The study, titled “A clinical study measuring dental aerosols with and without a high-volume extraction device”, can be accessed here.

Extra-oral scavenging found to reduce particle count

The SDCEP review also cited a study by researchers from the UK which was published on the preprint server medRxiV in January. The study examined the calculation of fallow time after AGPs in care facilities that were mechanically ventilated and non-mechanically ventilated, and whether extra-oral scavenging (EOS) could reduce aerosol production and fallow time. They found that AGPs carried out in mechanically ventilated treatment rooms produced a low particle count, which returned to baseline within a period of 10 minutes after AGPs. EOS was found to have a greater effect in non-mechanically ventilated environments, and to reduce the spike in particle counts in mechanically ventilated rooms.

The authors wrote: “AGPs should not be carried out in surgeries where ventilation is not possible. Mechanical ventilation for AGPs should be gold standard; where not available or practical then the use of natural ventilation with EOS helps reduce FT.”

The study, titled “Fallow time determination in dentistry using aerosol measurement”, can be accessed here.

In May, researchers in Germany studied small particle concentration caused by AGPs during dental student training under high-flow suction both with and without the use of a mobile EOS device. Lower particle count was detected after high-speed tooth preparation when an EOS device was used. The researchers found that high-flow suction was effective in reducing the small particle count, which was further reduced through the use of an EOS device.

“The additional use of an EOS device should be carefully considered when performing treatments, such as high-speed tooth preparation, that generate particularly small particles when more people are present and all other protective options have been exhausted,” the authors wrote.

The study, titled “The efficacy of an extraoral scavenging device on reducing aerosol particles ≤ 5 µm during dental aerosol-generating procedures: An exploratory pilot study in a university setting”, was published in BDJ Open in May 2021 and can be accessed here.

High-volume aspiration found to be viable mitigation strategy

A study by researchers in Leeds in the UK aimed to evaluate risk mitigation strategies during AGPs by measuring viral air concentrations during crown preparation and root canal access procedures.

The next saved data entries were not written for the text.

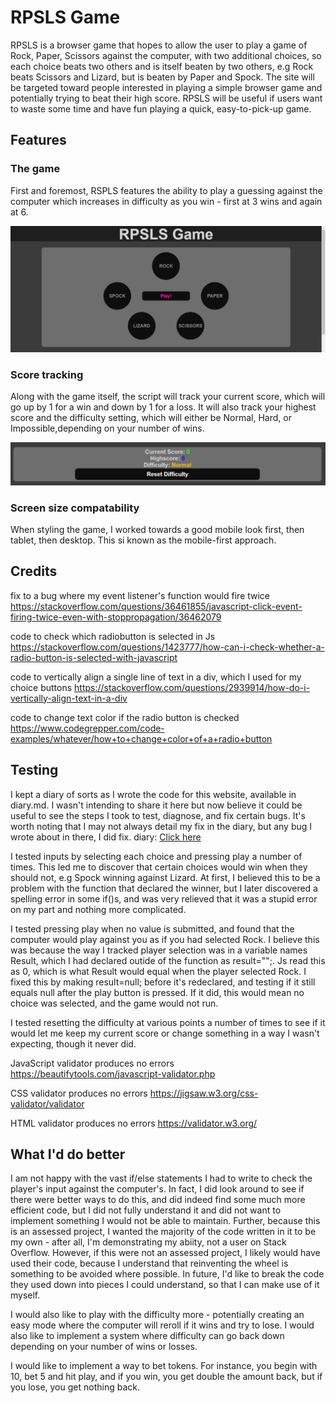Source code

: # RPSLS Game

RPSLS is a browser game that hopes to allow the user to play a game of Rock, Paper, Scissors against the computer, with two additional choices, so each choice beats two others and is itself beaten by two others, e.g Rock beats Scissors and Lizard, but is beaten by Paper and Spock. The site will be targeted toward people interested in playing a simple browser game and potentially trying to beat their high score. RPSLS will be useful if users want to waste some time and have fun playing a quick, easy-to-pick-up game.

## Features

### The game

First and foremost, RSPLS features the ability to play a guessing against the computer which increases in difficulty as you win - first at 3 wins and again at 6. 

<img src="assets/images/RPSLS-Desktop-game.JPG">

### Score tracking

Along with the game itself, the script will track your current score, which will go up by 1 for a win and down by 1 for a loss. It will also track your highest score and the difficulty setting, which will either be Normal, Hard, or Impossible,depending on your number of wins.

<img src="assets/images/RPSLS-score.JPG">

### Screen size compatability

When styling the game, I worked towards a good mobile look first, then tablet, then desktop. This si known as the mobile-first approach.

## Credits

fix to a bug where my event listener's function would fire twice
https://stackoverflow.com/questions/36461855/javascript-click-event-firing-twice-even-with-stoppropagation/36462079

code to check which radiobutton is selected in Js
https://stackoverflow.com/questions/1423777/how-can-i-check-whether-a-radio-button-is-selected-with-javascript

code to vertically align a single line of text in a div, which I used for my choice buttons
https://stackoverflow.com/questions/2939914/how-do-i-vertically-align-text-in-a-div

code to change text color if the radio button is checked
https://www.codegrepper.com/code-examples/whatever/how+to+change+color+of+a+radio+button

## Testing

I kept a diary of sorts as I wrote the code for this website, available in diary.md. I wasn't intending to share it here but now believe it could be useful to see the steps I took to test, diagnose, and fix certain bugs. It's worth noting that I may not always detail my fix in the diary, but any bug I wrote about in there, I did fix.
diary: <a href="diary.md">Click here</a>

I tested inputs by selecting each choice and pressing play a number of times. This led me to discover that certain choices would win when they should not, e.g Spock winning against Lizard. At first, I believed this to be a problem with the function that declared the winner, but I later discovered a spelling error in some if()s, and was very relieved that it was a stupid error on my part and nothing more complicated.

I tested pressing play when no value is submitted, and found that the computer would play against you as if you had selected Rock. I believe this was because the way I tracked player selection was in a variable names Result, which I had declared outide of the function as result="";. Js read this as 0, which is what Result would equal when the player selected Rock. I fixed this by making result=null; before it's redeclared, and testing if it still equals null after the play button is pressed. If it did, this would mean no choice was selected, and the game would not run.

I tested resetting the difficulty at various points a number of times to see if it would let me keep my current score or change something in a way I wasn't expecting, though it never did. 

JavaScript validator produces no errors
https://beautifytools.com/javascript-validator.php

CSS validator produces no errors
https://jigsaw.w3.org/css-validator/validator

HTML validator produces no errors
https://validator.w3.org/

## What I'd do better

I am not happy with the vast if/else statements I had to write to check the player's input against the computer's. In fact, I did look around to see if there were better ways to do this, and did indeed find some much more efficient code, but I did not fully understand it and did not want to implement something I would not be able to maintain. Further, because this is an assessed project, I wanted the majority of the code written in it to be my own - after all, I'm demonstrating my abiity, not a user on Stack Overflow. However, if this were not an assessed project, I likely would have used their code, because I understand that reinventing the wheel is something to be avoided where possible. In future, I'd like to break the code they used down into pieces I could understand, so that I can make use of it myself.

I would also like to play with the difficulty more - potentially creating an easy mode where the computer will reroll if it wins and try to lose. I would also like to implement a system where difficulty can go back down depending on your number of wins or losses.

I would like to implement a way to bet tokens. For instance, you begin with 10, bet 5 and hit play, and if you win, you get double the amount back, but if you lose, you get nothing back.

The procedures were carried out using an air turbine or high-speed contra-angle handpiece (HSCAH) with the mitigation strategies rubber dam or high-speed aspiration or with no mitigation strategy.

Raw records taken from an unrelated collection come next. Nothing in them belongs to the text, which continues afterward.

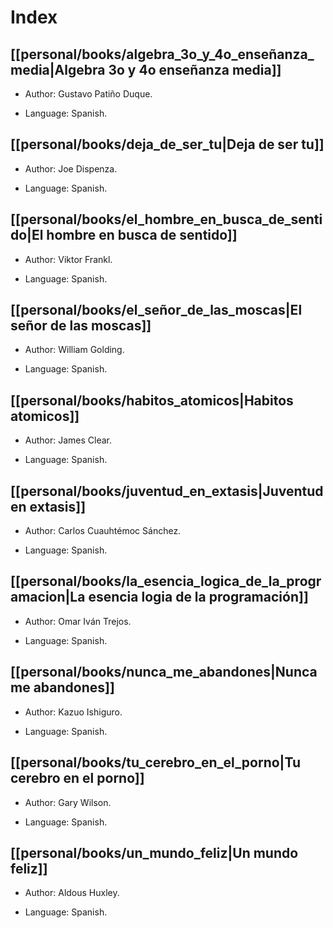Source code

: # Index

## [[personal/books/algebra_3o_y_4o_enseñanza_media|Algebra 3o y 4o enseñanza media]]

- Author: Gustavo Patiño Duque.

- Language: Spanish.

## [[personal/books/deja_de_ser_tu|Deja de ser tu]]

- Author: Joe Dispenza.

- Language: Spanish.

## [[personal/books/el_hombre_en_busca_de_sentido|El hombre en busca de sentido]]

- Author: Viktor Frankl.

- Language: Spanish.

## [[personal/books/el_señor_de_las_moscas|El señor de las moscas]]

- Author: William Golding.

- Language: Spanish.

## [[personal/books/habitos_atomicos|Habitos atomicos]]

- Author: James Clear.

- Language: Spanish.

## [[personal/books/juventud_en_extasis|Juventud en extasis]]

- Author: Carlos Cuauhtémoc Sánchez.

- Language: Spanish.

## [[personal/books/la_esencia_logica_de_la_programacion|La esencia logia de la programación]]

- Author: Omar Iván Trejos.

- Language: Spanish.

## [[personal/books/nunca_me_abandones|Nunca me abandones]]

- Author: Kazuo Ishiguro.

- Language: Spanish.

## [[personal/books/tu_cerebro_en_el_porno|Tu cerebro en el porno]]

- Author: Gary Wilson.

- Language: Spanish.

## [[personal/books/un_mundo_feliz|Un mundo feliz]]

- Author: Aldous Huxley.

- Language: Spanish.

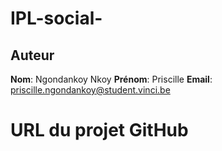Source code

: # IPL-social-
## Auteur
**Nom**: Ngondankoy Nkoy
**Prénom**: Priscille
**Email**: priscille.ngondankoy@student.vinci.be
# URL du projet GitHub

The researchers wrote: “Compared to an air turbine, the HSCAH reduced settled bioaerosols by 99.72%, 100.00%, and 100.00% for no mitigation, aspiration, and rubber dam, respectively. Bacteriophage concentrations in the air were reduced by 99.98%, 100.00%, and 100.00% with the same mitigations. Use of the HSCAH with high-volume aspiration resulted in no detectable bacteriophage, both on non-splatter settle plates and in air samples taken 6 to 10 minutes post-procedure.”

The researchers concluded that the use of HSCAH together with high-volume aspiration or a rubber dam meant that a prolonged fallow period could be avoided. “Equipping our dental surgeries with these tools will be crucial to protecting the health, safety, and future of dental teams and services,” they wrote.

The study, titled “Dental mitigation strategies to reduce aerosolization of SARS-CoV-2”, was published in the Journal of Dental Research in August and can be accessed here.

The results of a number of studies suggest that air purifiers do help to reduce the risk of SARS-CoV-2 transmission in dental settings; however, as the SDCEP review found, the subject requires further study, meaning that owner-dentists may have to personally appraise the literature before a general consensus can be reached.